Our safeguarding enquiries are person centred and strengths-based and our staff are able to identify any needs throughout the process. They are adept in undertaking Mental Capacity Act assessments and Best Interest Decisions and supervision is in place to ensure staff have support and guidance, as required. We are also focussing on legal literacy, in particular Human Rights in our approach to carrying out enquiries and in our decision making throughout the safeguarding system.

Staff throughout the service and in various levels of management are engaged in authorising DOLs applications which provides a comprehensive understanding of work in this area.

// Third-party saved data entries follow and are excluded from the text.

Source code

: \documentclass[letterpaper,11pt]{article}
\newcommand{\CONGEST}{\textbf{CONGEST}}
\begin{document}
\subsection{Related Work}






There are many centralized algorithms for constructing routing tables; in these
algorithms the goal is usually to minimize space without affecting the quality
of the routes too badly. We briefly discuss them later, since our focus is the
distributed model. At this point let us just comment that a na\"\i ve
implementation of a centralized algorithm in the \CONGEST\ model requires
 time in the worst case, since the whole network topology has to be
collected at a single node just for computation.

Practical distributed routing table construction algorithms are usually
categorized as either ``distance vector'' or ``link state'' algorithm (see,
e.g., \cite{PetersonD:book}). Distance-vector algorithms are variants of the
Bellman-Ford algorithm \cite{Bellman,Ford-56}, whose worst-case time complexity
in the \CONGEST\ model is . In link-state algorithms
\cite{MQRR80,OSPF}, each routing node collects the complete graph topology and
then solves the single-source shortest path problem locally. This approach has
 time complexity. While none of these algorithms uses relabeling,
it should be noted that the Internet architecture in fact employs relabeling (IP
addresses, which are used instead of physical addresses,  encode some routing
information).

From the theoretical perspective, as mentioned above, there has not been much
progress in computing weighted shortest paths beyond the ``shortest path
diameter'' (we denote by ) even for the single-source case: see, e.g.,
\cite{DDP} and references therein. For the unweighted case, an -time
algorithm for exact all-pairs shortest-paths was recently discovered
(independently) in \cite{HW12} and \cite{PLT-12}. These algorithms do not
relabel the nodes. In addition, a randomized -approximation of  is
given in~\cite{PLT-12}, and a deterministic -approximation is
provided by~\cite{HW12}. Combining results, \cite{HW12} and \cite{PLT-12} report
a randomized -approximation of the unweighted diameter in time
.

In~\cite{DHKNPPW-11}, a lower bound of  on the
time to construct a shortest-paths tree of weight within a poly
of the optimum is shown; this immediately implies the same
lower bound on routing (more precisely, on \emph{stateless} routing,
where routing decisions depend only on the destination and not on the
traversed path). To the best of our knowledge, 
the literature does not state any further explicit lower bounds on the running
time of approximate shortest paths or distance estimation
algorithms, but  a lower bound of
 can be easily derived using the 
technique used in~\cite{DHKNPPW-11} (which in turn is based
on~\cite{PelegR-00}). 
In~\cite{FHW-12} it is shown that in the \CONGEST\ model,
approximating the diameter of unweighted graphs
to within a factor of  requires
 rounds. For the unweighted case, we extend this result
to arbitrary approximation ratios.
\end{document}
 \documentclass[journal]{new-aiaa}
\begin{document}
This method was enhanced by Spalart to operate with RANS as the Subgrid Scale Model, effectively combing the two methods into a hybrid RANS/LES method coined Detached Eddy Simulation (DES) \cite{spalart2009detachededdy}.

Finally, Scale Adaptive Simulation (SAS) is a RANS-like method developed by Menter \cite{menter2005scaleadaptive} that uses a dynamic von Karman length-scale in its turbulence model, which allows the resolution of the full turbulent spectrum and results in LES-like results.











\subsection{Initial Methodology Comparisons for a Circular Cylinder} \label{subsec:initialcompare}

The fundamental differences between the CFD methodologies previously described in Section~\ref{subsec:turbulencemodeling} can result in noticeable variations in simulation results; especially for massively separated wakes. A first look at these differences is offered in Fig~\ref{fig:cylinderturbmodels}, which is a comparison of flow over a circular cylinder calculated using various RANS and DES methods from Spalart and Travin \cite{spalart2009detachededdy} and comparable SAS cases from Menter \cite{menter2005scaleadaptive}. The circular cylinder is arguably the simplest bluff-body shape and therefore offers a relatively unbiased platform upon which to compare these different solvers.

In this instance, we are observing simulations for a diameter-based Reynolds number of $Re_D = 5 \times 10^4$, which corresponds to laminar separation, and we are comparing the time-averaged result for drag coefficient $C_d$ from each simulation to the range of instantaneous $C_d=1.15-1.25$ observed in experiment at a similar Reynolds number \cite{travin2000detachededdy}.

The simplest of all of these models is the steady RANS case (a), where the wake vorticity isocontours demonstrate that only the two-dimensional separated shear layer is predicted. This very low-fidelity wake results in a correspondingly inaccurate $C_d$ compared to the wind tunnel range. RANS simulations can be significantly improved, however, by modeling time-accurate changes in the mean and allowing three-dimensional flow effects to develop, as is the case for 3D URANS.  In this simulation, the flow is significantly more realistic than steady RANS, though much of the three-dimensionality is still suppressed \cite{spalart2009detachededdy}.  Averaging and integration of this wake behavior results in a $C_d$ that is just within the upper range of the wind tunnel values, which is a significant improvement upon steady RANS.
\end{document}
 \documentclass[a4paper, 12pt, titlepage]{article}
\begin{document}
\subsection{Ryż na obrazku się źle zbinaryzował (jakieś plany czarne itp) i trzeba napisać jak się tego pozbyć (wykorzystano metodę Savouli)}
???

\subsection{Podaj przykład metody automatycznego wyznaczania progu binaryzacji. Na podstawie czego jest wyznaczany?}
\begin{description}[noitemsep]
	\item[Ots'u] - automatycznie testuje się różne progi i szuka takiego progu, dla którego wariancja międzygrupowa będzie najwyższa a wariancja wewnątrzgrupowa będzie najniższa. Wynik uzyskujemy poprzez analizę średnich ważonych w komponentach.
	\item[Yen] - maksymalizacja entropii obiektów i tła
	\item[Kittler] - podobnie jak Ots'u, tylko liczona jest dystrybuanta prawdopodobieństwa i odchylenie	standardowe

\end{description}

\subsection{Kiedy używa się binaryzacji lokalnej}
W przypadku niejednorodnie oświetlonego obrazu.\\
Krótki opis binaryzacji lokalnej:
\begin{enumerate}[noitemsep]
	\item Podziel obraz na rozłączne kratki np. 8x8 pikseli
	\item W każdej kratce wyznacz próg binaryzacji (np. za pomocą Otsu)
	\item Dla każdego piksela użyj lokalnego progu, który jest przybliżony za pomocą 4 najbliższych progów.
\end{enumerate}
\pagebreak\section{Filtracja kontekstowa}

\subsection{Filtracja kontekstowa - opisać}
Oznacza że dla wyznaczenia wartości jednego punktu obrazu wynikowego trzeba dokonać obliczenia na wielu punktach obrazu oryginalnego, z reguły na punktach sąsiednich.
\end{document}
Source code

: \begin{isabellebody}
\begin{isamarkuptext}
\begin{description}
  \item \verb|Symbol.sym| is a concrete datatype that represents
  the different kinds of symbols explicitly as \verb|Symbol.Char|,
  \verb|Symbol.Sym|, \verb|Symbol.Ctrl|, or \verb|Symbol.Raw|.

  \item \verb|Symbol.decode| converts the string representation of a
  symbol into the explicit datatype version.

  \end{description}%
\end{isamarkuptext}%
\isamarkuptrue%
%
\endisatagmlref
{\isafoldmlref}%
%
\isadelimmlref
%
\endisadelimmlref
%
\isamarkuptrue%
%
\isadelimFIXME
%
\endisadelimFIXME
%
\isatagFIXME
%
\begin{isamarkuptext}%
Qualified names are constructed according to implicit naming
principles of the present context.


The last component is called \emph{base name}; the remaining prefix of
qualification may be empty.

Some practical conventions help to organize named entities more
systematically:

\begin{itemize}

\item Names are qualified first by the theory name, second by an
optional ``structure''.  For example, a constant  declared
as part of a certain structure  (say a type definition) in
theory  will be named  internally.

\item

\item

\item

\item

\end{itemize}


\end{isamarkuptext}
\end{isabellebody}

The community teams are also engaged in activities designed to ensure they are aware of emerging risks and any trends in criminal activity ensuring they can consider preventative work to minimise risks, whilst fulfilling our Care Act responsibilities and enhancing strengths-based assessments accordingly. Although questionnaires at the end of the safeguarding process are sent out to those we work with, the response rate is low but improving. Work is underway to ensure that feedback and the voice of people with lived experience of safeguarding embedded back into practice. 

In addition, we are focussing on MSP as part of our audit cycle both through the WSSAB and internally in the service. Partners have also been encouraged to consider MSP through their own mechanisms to enable a partnership picture to emerge and be reported to the WSSAB, this was addressed through the WSSAB Challenge Events and actions for improvement have been put in place for all those participating in them.

As part of a Section 42 enquiry, adults are asked for their desired outcomes. In 2023/24, in total 751 adults expressed desired outcomes. Of the concluded enquiries this year, 410 adults had these fully achieved and 341 adults had these partially achieved.